桂子が何でそんなにめがねをかけたり外したりするかも分からない。
それでいい。
そんなもんだよ。世の中分からないことだらけだ。
空になったビールのジョッキを見つめながらハイボールをおかわりしようか、どうしようかって一瞬思ったけどやめた。
わからないことはわからないままでガストを出る事にしよう。傍らに置いた制帽に手を伸ばす。(そう俺はバスの運転手)
ハンバーグとビール二杯と豆腐サラダのレシートを手に取り(今まで内緒にしてたけど実は豆腐サラダも食べてた)レジに向かった。

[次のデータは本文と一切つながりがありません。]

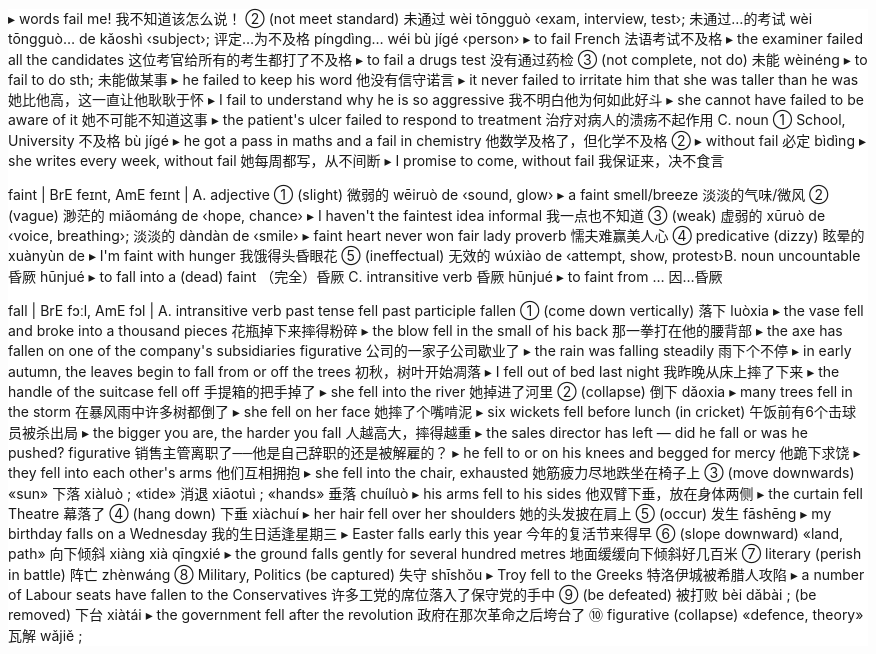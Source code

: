 ▸ words fail me! 我不知道该怎么说！ ② (not meet standard) 未通过 wèi tōngguò ‹exam, interview, test›;
 未通过…的考试 wèi tōngguò… de kǎoshì ‹subject›;
 评定…为不及格 píngdìng… wéi bù jígé ‹person›
▸ to fail French 法语考试不及格 
▸ the examiner failed all the candidates 这位考官给所有的考生都打了不及格 
▸ to fail a drugs test 没有通过药检 ③ (not complete, not do) 未能 wèinéng 
▸ to fail to do sth;
 未能做某事 
▸ he failed to keep his word 他没有信守诺言 
▸ it never failed to irritate him that she was taller than he was 她比他高，这一直让他耿耿于怀 
▸ I fail to understand why he is so aggressive 我不明白他为何如此好斗 
▸ she cannot have failed to be aware of it 她不可能不知道这事 
▸ the patient's ulcer failed to respond to treatment 治疗对病人的溃疡不起作用 C. noun ① School, University 不及格 bù jígé 
▸ he got a pass in maths and a fail in chemistry 他数学及格了，但化学不及格 ② 
▸ without fail 必定 bìdìng 
▸ she writes every week, without fail 她每周都写，从不间断 
▸ I promise to come, without fail 我保证来，决不食言 



faint | BrE feɪnt, AmE feɪnt | A. adjective ① (slight) 微弱的 wēiruò de ‹sound, glow›
▸ a faint smell/breeze 淡淡的气味/微风 ② (vague) 渺茫的 miǎománg de ‹hope, chance›
▸ I haven't the faintest idea informal 我一点也不知道 ③ (weak) 虚弱的 xūruò de ‹voice, breathing›;
 淡淡的 dàndàn de ‹smile›
▸ faint heart never won fair lady proverb 懦夫难赢美人心 ④ predicative (dizzy) 眩晕的 xuànyùn de 
▸ I'm faint with hunger 我饿得头昏眼花 ⑤ (ineffectual) 无效的 wúxiào de ‹attempt, show, protest›B. noun uncountable 昏厥 hūnjué 
▸ to fall into a (dead) faint （完全）昏厥 C. intransitive verb 昏厥 hūnjué 
▸ to faint from … 因…昏厥 



fall | BrE fɔːl, AmE fɔl | A. intransitive verb past tense fell past participle fallen ① (come down vertically) 落下 luòxia 
▸ the vase fell and broke into a thousand pieces 花瓶掉下来摔得粉碎 
▸ the blow fell in the small of his back 那一拳打在他的腰背部 
▸ the axe has fallen on one of the company's subsidiaries figurative 公司的一家子公司歇业了 
▸ the rain was falling steadily 雨下个不停 
▸ in early autumn, the leaves begin to fall from or off the trees 初秋，树叶开始凋落 
▸ I fell out of bed last night 我昨晚从床上摔了下来 
▸ the handle of the suitcase fell off 手提箱的把手掉了 
▸ she fell into the river 她掉进了河里 ② (collapse) 倒下 dǎoxia 
▸ many trees fell in the storm 在暴风雨中许多树都倒了 
▸ she fell on her face 她摔了个嘴啃泥 
▸ six wickets fell before lunch (in cricket) 午饭前有6个击球员被杀出局 
▸ the bigger you are, the harder you fall 人越高大，摔得越重 
▸ the sales director has left — did he fall or was he pushed? figurative 销售主管离职了──他是自己辞职的还是被解雇的？ 
▸ he fell to or on his knees and begged for mercy 他跪下求饶 
▸ they fell into each other's arms 他们互相拥抱 
▸ she fell into the chair, exhausted 她筋疲力尽地跌坐在椅子上 ③ (move downwards) «sun» 下落 xiàluò ;
 «tide» 消退 xiāotuì ;
 «hands» 垂落 chuíluò 
▸ his arms fell to his sides 他双臂下垂，放在身体两侧 
▸ the curtain fell Theatre 幕落了 ④ (hang down) 下垂 xiàchuí 
▸ her hair fell over her shoulders 她的头发披在肩上 ⑤ (occur) 发生 fāshēng 
▸ my birthday falls on a Wednesday 我的生日适逢星期三 
▸ Easter falls early this year 今年的复活节来得早 ⑥ (slope downward) «land, path» 向下倾斜 xiàng xià qīngxié 
▸ the ground falls gently for several hundred metres 地面缓缓向下倾斜好几百米 ⑦ literary (perish in battle) 阵亡 zhènwáng ⑧ Military, Politics (be captured) 失守 shīshǒu 
▸ Troy fell to the Greeks 特洛伊城被希腊人攻陷 
▸ a number of Labour seats have fallen to the Conservatives 许多工党的席位落入了保守党的手中 ⑨ (be defeated) 被打败 bèi dǎbài ;
 (be removed) 下台 xiàtái 
▸ the government fell after the revolution 政府在那次革命之后垮台了 ⑩ figurative (collapse) «defence, theory» 瓦解 wǎjiě ;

果たしてレジに現れたのは桂子。俺は桂子にレシートとTポイントカードを差し出した(だって、ここはガスト!)
レジで会計を進める桂子。
その刹那(刹那?)俺は口を開いた。
思い切って聞いたよ。頭の片隅には数少ない乗客の姿も去来したさ。
桂子に言った。
「すいません。ちょっと聞きたいことがあるんですけど、めがねかけたり外したりしてませんか?」
桂子はけげんそうにこっちを見るよ。
俺はあせって「いや、あれ店員さんもう一人いるのかなって。でも似てるし」
酔った勢いだ。酔った勢いもあって聞いてる俺の顔はきっと少し赤らんでいるだろう。
でも、桂子は優しい。
「いや、お客さんの席の番号のランプが見えないんです」と、ランプの掲示を指差した。
振り返り桂子が指し示す番号ランプを見た。
ファミレスにそんなものがあるとは知っていた。けど、すっかり忘れていた。
真相はこんなもんだ。
俺の頭を悩ませた桂子のめがねは客の番号ランプを認識するためにその役割をはたしていたのだった。
あっけない結末。
この真相を聞き出す意味はあったのか?
わからないことはわからないままでいても良かったんじゃないか。
桂子との会話もそれきりだった。こんな会話を交わしたからといって俺と桂子の間にどこか親密な空気が生まれるということもなく、
桂子からもうすぐ使えるクーポンをもらいガストを後にした。
むしろ少し気まずい雰囲気のまま桂子に見送られドアを開けた。
表に出れば空気はもう夏の夜のそれで、制帽を被った俺はバスを見下ろした。
果たしてバスは無かった。
だって乗って来てないもん。
俺は乗って来た自転車にまたがり家路をいそいだ。
いや、いそいでない。
家路という言葉に勝手に「いそいで」がついて来た。
いそがない家路を自転車こぎながら、もともとのこの話の発端の「男三人手玉に取る女」話を聞いたファミマの前を
通り過ぎ、桂子に投げかけた質問を思い返した。
その質問で桂子のめがねの真相はわかったけど、だからどうなんだ。って改めて思った。
まぁ、でもせっかくの質問だ。酔った勢いもあったけど勇気を出して発したこの言葉にまつわるあれこれを
久しぶりにブログに書いてみようか、なんて思いながらいそがない家路を自転車こいだ。
で、書いた。
そんな次第です。
あのガストには少し行きづらくなった。